-- SOURCE INFORMATION follows --

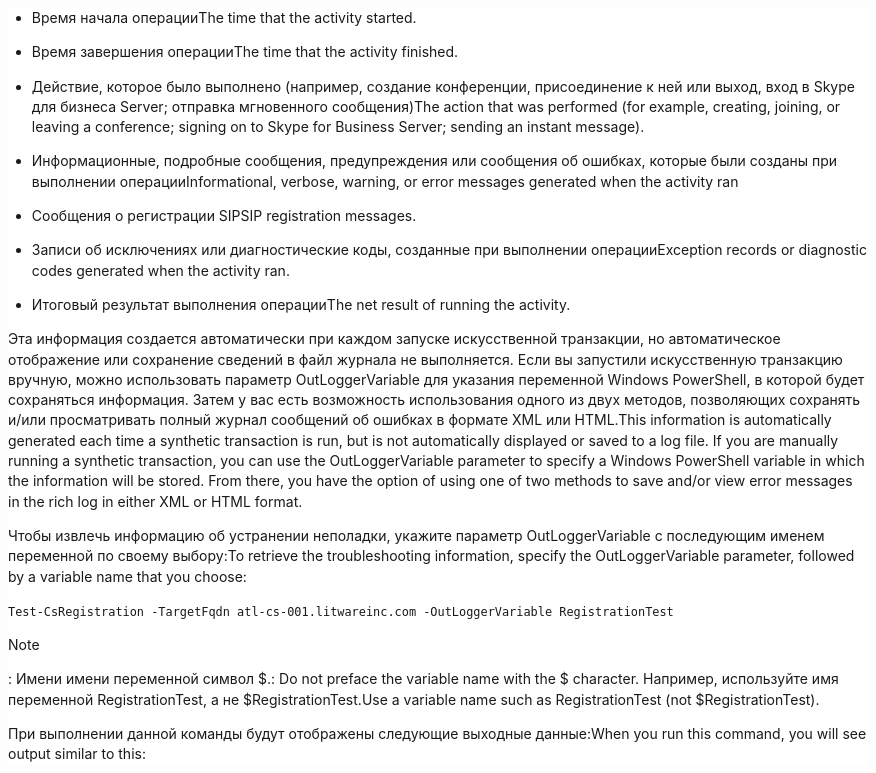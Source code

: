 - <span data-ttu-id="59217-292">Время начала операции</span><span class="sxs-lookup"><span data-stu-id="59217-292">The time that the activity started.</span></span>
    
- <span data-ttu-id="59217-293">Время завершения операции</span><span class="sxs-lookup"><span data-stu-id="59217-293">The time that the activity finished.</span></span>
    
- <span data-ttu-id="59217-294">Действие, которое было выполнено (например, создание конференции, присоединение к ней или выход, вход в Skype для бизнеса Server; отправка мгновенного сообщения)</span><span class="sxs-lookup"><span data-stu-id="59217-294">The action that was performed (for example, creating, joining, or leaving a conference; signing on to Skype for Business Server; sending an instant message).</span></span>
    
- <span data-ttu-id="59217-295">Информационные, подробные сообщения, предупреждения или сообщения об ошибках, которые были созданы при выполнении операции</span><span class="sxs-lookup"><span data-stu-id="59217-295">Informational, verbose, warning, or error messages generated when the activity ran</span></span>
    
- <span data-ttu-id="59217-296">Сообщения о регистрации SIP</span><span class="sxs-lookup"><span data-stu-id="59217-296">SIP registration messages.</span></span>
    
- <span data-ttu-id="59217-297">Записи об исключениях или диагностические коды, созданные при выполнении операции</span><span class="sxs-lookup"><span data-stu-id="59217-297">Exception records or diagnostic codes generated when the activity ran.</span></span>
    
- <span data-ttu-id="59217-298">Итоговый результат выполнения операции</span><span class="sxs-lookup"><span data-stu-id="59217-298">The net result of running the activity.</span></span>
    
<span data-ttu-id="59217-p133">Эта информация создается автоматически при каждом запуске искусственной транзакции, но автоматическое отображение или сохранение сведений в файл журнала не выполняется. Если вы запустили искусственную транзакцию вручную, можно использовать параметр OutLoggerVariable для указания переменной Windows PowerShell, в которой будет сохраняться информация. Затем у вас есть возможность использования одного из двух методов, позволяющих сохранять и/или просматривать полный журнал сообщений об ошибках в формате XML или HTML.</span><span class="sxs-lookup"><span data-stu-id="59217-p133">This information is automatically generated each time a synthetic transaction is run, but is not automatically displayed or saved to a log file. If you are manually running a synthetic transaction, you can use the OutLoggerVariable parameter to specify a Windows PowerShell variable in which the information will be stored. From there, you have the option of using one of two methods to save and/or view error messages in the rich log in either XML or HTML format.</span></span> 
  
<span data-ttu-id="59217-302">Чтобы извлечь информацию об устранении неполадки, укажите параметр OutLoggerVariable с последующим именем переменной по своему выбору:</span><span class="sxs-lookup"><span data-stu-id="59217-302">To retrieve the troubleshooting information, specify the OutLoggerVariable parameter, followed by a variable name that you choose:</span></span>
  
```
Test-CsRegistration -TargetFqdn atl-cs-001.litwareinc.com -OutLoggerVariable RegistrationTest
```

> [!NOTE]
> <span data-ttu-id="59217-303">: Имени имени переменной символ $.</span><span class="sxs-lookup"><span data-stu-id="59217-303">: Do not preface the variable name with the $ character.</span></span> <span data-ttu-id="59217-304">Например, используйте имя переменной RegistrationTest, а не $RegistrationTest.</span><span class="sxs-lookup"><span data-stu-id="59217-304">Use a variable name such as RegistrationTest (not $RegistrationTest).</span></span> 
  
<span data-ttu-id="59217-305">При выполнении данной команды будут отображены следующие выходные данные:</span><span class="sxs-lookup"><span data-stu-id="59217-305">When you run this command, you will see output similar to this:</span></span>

-- SOURCE INFORMATION concluded --
-- SOURCE INFORMATION follows --

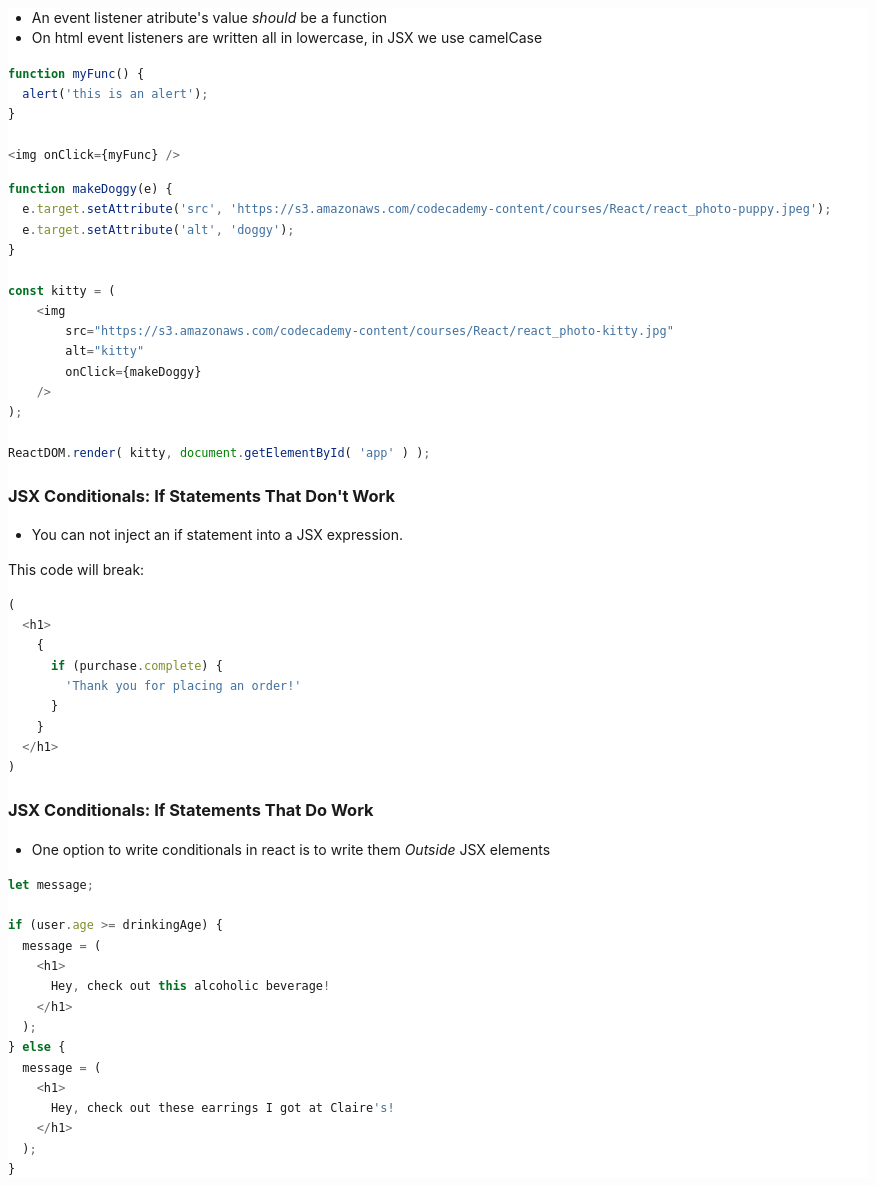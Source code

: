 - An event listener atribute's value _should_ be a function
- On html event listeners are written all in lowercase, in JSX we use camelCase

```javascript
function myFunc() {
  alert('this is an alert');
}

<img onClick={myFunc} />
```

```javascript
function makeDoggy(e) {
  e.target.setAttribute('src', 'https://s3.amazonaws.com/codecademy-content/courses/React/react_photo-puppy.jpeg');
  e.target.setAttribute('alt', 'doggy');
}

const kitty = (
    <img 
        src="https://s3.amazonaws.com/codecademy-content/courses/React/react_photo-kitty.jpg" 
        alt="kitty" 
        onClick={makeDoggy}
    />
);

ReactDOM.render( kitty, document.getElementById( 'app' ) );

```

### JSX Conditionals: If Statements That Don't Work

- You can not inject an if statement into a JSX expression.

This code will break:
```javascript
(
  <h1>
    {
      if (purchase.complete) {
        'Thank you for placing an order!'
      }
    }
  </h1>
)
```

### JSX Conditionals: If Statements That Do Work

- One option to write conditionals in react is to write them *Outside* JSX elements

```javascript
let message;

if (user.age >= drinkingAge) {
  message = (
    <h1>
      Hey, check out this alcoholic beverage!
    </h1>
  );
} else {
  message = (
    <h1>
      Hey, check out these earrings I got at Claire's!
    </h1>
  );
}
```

-- SOURCE INFORMATION concluded --

§ **PROMPT**
Read the entries above and find each line holding the word "makeDoggy". Copy it out.

§ **SOLVED PROBLEM**
function makeDoggy(e) {
        onClick={makeDoggy}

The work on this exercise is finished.